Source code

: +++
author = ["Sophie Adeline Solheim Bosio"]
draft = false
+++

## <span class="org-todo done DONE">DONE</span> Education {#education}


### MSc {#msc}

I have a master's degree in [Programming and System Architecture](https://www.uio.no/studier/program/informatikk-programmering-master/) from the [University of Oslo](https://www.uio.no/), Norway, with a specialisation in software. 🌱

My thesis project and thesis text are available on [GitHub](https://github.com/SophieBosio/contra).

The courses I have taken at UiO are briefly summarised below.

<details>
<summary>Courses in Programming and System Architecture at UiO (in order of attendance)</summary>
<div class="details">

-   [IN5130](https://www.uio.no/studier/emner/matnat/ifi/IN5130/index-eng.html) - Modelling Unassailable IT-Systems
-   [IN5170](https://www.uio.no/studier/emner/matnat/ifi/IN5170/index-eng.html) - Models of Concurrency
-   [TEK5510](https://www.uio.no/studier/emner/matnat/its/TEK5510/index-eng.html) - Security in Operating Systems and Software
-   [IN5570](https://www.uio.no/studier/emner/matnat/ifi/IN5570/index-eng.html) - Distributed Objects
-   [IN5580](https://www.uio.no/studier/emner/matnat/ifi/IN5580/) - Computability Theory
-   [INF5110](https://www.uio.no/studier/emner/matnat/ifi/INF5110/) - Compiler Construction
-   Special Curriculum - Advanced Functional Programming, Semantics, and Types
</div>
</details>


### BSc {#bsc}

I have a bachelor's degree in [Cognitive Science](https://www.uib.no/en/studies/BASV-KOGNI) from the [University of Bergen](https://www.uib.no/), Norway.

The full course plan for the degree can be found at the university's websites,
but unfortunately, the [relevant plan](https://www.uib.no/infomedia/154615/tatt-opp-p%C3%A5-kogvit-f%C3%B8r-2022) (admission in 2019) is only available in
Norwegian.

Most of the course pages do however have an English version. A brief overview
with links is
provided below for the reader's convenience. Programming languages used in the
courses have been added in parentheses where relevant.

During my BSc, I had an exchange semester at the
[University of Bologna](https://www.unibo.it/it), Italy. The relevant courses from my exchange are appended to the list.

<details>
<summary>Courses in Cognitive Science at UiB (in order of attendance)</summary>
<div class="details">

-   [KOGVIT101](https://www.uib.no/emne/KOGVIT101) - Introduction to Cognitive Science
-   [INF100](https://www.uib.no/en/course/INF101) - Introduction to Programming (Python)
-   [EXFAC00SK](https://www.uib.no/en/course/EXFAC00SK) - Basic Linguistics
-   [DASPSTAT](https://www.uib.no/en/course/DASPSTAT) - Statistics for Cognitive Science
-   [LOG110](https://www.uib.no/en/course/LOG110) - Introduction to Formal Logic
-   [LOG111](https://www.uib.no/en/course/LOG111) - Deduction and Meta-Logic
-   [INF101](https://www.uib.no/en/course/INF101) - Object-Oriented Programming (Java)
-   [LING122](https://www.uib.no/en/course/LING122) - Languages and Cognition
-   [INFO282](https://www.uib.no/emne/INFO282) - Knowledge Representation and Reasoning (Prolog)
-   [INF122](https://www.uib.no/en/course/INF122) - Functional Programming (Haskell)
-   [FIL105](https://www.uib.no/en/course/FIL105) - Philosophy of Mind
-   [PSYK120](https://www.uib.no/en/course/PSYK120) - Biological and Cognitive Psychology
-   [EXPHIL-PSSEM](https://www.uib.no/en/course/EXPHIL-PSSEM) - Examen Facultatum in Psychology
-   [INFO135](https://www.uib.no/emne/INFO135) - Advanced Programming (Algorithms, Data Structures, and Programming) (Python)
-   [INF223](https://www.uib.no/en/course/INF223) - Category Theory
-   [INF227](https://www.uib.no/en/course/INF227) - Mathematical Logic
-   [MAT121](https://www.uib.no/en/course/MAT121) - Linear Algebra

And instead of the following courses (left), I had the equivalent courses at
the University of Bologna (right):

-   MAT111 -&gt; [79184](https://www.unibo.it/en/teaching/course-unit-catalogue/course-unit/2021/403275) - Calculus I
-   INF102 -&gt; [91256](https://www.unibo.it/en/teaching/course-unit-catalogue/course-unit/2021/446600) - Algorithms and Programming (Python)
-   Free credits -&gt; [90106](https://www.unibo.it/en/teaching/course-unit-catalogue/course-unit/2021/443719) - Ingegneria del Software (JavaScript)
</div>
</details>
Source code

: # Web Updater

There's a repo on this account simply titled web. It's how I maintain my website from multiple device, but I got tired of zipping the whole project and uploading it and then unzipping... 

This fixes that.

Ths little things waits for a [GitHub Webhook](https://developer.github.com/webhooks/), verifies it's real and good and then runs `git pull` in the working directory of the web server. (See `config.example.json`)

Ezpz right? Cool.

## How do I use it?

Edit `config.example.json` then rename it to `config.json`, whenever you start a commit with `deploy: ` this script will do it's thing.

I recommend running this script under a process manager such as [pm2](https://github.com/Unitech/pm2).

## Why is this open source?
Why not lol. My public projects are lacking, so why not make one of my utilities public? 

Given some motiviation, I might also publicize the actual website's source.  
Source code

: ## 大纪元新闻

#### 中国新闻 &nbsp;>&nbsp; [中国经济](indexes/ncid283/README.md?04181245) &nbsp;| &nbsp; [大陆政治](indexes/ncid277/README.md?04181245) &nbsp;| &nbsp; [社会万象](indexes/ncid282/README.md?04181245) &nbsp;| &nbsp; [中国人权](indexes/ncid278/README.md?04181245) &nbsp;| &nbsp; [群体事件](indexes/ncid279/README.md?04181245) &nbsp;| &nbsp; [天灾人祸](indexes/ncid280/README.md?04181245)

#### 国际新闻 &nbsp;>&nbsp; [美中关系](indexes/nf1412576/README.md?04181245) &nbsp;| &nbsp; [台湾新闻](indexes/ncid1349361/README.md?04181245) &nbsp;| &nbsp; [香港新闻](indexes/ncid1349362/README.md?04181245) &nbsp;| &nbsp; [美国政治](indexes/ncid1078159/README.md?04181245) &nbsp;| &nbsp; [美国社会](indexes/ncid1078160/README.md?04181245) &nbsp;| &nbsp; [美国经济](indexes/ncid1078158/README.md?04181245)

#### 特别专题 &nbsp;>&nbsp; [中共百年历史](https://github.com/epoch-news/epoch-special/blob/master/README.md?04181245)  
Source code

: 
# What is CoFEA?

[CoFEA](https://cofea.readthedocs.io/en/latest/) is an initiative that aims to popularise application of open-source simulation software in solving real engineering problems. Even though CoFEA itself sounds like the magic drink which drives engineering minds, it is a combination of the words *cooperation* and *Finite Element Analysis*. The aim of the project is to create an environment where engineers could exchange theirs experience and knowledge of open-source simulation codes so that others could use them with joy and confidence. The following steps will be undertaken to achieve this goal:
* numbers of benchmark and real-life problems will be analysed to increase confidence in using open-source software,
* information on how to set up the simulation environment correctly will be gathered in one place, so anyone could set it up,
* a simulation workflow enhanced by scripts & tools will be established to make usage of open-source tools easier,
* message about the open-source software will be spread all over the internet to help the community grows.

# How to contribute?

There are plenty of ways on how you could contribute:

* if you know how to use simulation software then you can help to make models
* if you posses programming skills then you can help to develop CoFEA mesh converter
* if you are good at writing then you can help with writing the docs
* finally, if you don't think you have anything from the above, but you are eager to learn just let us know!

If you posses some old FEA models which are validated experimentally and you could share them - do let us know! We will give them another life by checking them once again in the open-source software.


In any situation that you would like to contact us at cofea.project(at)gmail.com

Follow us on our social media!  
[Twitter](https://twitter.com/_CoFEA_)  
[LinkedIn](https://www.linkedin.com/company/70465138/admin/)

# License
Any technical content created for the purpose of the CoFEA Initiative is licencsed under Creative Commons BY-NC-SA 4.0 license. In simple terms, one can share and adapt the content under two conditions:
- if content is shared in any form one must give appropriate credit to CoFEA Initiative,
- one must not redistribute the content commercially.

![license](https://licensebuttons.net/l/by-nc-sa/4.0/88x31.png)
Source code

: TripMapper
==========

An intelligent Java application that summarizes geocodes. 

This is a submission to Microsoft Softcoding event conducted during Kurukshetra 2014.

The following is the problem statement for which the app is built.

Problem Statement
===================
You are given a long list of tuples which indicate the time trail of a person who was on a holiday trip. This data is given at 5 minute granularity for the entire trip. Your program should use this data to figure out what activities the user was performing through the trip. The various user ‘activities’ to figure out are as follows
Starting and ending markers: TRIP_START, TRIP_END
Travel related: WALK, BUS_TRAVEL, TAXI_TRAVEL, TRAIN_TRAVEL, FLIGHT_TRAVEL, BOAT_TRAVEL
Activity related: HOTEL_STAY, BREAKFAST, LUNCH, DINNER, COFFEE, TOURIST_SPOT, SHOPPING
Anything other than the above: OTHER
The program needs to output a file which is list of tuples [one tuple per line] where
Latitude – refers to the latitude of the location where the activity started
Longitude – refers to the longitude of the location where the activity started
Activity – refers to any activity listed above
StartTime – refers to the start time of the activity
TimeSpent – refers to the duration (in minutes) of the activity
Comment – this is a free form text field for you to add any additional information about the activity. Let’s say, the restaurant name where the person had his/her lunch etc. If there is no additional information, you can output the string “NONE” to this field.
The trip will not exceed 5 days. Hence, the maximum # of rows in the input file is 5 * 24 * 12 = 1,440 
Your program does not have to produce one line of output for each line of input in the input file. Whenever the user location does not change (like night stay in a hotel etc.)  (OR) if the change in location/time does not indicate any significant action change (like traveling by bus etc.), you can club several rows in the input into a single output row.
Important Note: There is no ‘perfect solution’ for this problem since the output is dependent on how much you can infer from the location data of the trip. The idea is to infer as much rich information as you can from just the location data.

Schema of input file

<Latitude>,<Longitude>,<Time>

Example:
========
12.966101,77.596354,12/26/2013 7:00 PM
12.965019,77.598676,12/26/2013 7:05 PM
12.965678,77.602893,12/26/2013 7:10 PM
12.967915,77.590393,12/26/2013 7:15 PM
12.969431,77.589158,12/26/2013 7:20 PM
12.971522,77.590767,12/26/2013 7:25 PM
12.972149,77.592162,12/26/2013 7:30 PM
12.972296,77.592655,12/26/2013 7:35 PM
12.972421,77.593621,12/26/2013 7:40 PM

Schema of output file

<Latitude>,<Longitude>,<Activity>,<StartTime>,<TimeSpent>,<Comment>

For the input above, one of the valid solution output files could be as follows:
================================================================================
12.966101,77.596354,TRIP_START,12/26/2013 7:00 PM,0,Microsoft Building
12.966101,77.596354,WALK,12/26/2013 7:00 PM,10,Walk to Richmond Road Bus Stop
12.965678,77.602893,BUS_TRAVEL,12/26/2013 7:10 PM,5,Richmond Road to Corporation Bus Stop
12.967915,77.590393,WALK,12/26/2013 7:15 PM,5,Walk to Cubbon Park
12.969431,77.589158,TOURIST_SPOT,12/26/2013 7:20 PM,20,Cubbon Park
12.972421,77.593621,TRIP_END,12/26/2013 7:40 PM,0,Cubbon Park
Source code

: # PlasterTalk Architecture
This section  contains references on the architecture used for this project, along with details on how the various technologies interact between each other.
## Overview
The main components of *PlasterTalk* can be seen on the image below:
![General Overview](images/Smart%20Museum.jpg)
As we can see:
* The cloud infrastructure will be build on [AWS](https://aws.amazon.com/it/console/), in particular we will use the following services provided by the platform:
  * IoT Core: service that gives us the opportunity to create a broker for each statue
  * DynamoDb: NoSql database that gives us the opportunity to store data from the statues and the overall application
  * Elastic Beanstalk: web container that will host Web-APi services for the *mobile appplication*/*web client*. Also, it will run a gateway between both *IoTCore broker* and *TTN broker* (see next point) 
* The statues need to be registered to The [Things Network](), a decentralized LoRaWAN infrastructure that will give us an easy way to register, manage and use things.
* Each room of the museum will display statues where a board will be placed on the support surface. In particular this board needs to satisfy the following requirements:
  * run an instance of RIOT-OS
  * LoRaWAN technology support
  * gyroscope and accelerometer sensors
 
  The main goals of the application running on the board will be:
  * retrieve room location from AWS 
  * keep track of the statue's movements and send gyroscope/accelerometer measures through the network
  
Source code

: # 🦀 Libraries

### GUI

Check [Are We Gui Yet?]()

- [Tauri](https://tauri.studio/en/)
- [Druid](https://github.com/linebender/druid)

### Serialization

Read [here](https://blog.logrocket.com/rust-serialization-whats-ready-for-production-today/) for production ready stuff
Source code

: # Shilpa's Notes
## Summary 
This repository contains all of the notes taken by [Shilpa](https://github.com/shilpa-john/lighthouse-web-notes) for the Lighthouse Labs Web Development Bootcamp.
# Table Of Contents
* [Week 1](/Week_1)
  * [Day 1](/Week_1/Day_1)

--------------------------------

## YOUR ASSIGNMENT
Repeat the entries above exactly, beginning at their first line and ending with the line that contains "The full course", with nothing added.

## RESPONSE TO THE EXERCISE
Source code

: +++
author = ["Sophie Adeline Solheim Bosio"]
draft = false
+++

## <span class="org-todo done DONE">DONE</span> Education {#education}


### MSc {#msc}

I have a master's degree in [Programming and System Architecture](https://www.uio.no/studier/program/informatikk-programmering-master/) from the [University of Oslo](https://www.uio.no/), Norway, with a specialisation in software. 🌱

My thesis project and thesis text are available on [GitHub](https://github.com/SophieBosio/contra).

The courses I have taken at UiO are briefly summarised below.

<details>
<summary>Courses in Programming and System Architecture at UiO (in order of attendance)</summary>
<div class="details">

-   [IN5130](https://www.uio.no/studier/emner/matnat/ifi/IN5130/index-eng.html) - Modelling Unassailable IT-Systems
-   [IN5170](https://www.uio.no/studier/emner/matnat/ifi/IN5170/index-eng.html) - Models of Concurrency
-   [TEK5510](https://www.uio.no/studier/emner/matnat/its/TEK5510/index-eng.html) - Security in Operating Systems and Software
-   [IN5570](https://www.uio.no/studier/emner/matnat/ifi/IN5570/index-eng.html) - Distributed Objects
-   [IN5580](https://www.uio.no/studier/emner/matnat/ifi/IN5580/) - Computability Theory
-   [INF5110](https://www.uio.no/studier/emner/matnat/ifi/INF5110/) - Compiler Construction
-   Special Curriculum - Advanced Functional Programming, Semantics, and Types
</div>
</details>


### BSc {#bsc}

I have a bachelor's degree in [Cognitive Science](https://www.uib.no/en/studies/BASV-KOGNI) from the [University of Bergen](https://www.uib.no/), Norway.

The full course plan for the degree can be found at the university's websites,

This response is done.